This of course is the crux of your argument, but which carries with it the realisation that if the god's existence, or not, is NOT a matter of fact, then god's existence (or not) must also become a matter of indifference.

If god's existence is not a matter of fact, then any assertion that follows from that fact - what god desires, what god demands, issues of salavation, and so forth - similarly become not matters of fact, but merely poetic expressions of the world the speaker would wish to live in. 

Further, if god's existence is an unproveable poetic viewpoint, rather than a fact, then similarly all statements regarding any direct intervention of that god in the world become poetic rather than factual.  Ergo, miracles have no factual existence, prayers cannot be said to be answered, and so on.

Agreed.

Though atheism and theism do remain of psychological interest. My own feeling is that investigating these issues from a psychological aspect is quite revealing. In fact many of the differences between atheism and theism start to break down; and the quixotic nature of the individual shines though. To quote a platitude, there is far more that unites than divides us.

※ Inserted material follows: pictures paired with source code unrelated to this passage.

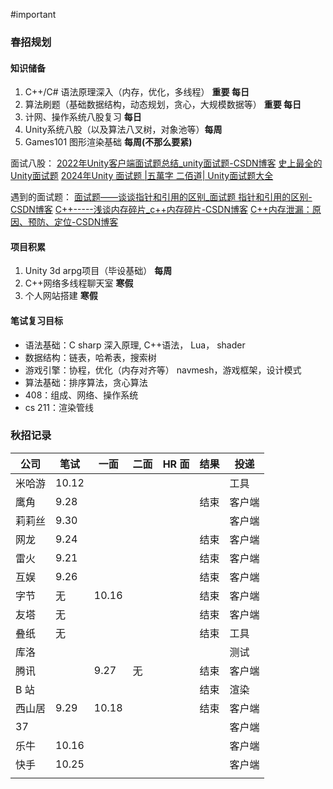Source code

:#important
### 春招规划
#### 知识储备
1. C++/C# 语法原理深入（内存，优化，多线程） **重要 每日**
2. 算法刷题（基础数据结构，动态规划，贪心，大规模数据等） **重要 每日**
3. 计网、操作系统八股复习 **每日**
4. Unity系统八股（以及算法八叉树，对象池等）**每周**
5. Games101 图形渲染基础 **每周(不那么要紧)**

面试八股：
[2022年Unity客户端面试题总结_unity面试题-CSDN博客](https://blog.csdn.net/qq_21414321/article/details/126666365)
[史上最全的Unity面试题](https://www.cnblogs.com/android-blogs/p/6343336.html)
[2024年Unity 面试题 |五萬字 二佰道| Unity面试题大全](https://xiaoy.blog.csdn.net/article/details/122626334?spm=1001.2101.3001.6661.1&utm_medium=distribute.pc_relevant_t0.none-task-blog-2%7Edefault%7EOPENSEARCH%7EPaidSort-1-122626334-blog-126666365.235%5Ev43%5Epc_blog_bottom_relevance_base2&depth_1-utm_source=distribute.pc_relevant_t0.none-task-blog-2%7Edefault%7EOPENSEARCH%7EPaidSort-1-122626334-blog-126666365.235%5Ev43%5Epc_blog_bottom_relevance_base2&utm_relevant_index=1)

遇到的面试题：
[面试题——谈谈指针和引用的区别_面试题 指针和引用的区别-CSDN博客](https://blog.csdn.net/tonglin12138/article/details/94555024)
[C++-----浅谈内存碎片_c++内存碎片-CSDN博客](https://blog.csdn.net/fdk_lcl/article/details/89482835)
[C++内存泄漏：原因、预防、定位-CSDN博客](https://blog.csdn.net/weixin_44477424/article/details/136417250)


#### 项目积累
1. Unity 3d arpg项目（毕设基础） **每周**
2. C++网络多线程聊天室 **寒假**
3. 个人网站搭建 **寒假**

#### 笔试复习目标
* 语法基础：C sharp 深入原理, C++语法， Lua， shader
* 数据结构：链表，哈希表，搜索树
* 游戏引擎：协程，优化（内存对齐等） navmesh，游戏框架，设计模式
* 算法基础：排序算法，贪心算法
* 408：组成、网络、操作系统
* cs 211：渲染管线


### 秋招记录 

| 公司  | 笔试    | 一面    | 二面  | HR 面 | 结果  | 投递  |
| --- | ----- | ----- | --- | ---- | --- | --- |
| 米哈游 | 10.12 |       |     |      |     | 工具  |
| 鹰角  | 9.28  |       |     |      | 结束  | 客户端 |
| 莉莉丝 | 9.30  |       |     |      |     | 客户端 |
| 网龙  | 9.24  |       |     |      | 结束  | 客户端 |
| 雷火  | 9.21  |       |     |      | 结束  | 客户端 |
| 互娱  | 9.26  |       |     |      | 结束  | 客户端 |
| 字节  | 无     | 10.16 |     |      | 结束  | 客户端 |
| 友塔  | 无     |       |     |      | 结束  | 客户端 |
| 叠纸  | 无     |       |     |      | 结束  | 工具  |
| 库洛  |       |       |     |      |     | 测试  |
| 腾讯  |       | 9.27  | 无   |      | 结束  | 客户端 |
| B 站 |       |       |     |      | 结束  | 渲染  |
| 西山居 | 9.29  | 10.18 |     |      | 结束  | 客户端 |
| 37  |       |       |     |      |     | 客户端 |
| 乐牛  | 10.16 |       |     |      |     | 客户端 |
| 快手  | 10.25 |       |     |      |     | 客户端 |
|     |       |       |     |      |     |     |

It was reading William James (who I think is an example of a theist who will admit that his belief is largely non-factual) that I first became aware that my own view of theists was far too simplistic; they are more than people who simply hold an erroneous viewpoint (though I think that is true of them). Religion is, in fact, far deeper and more powerful than the kind of analysis a merely intellectual engagement with the issues would suggest.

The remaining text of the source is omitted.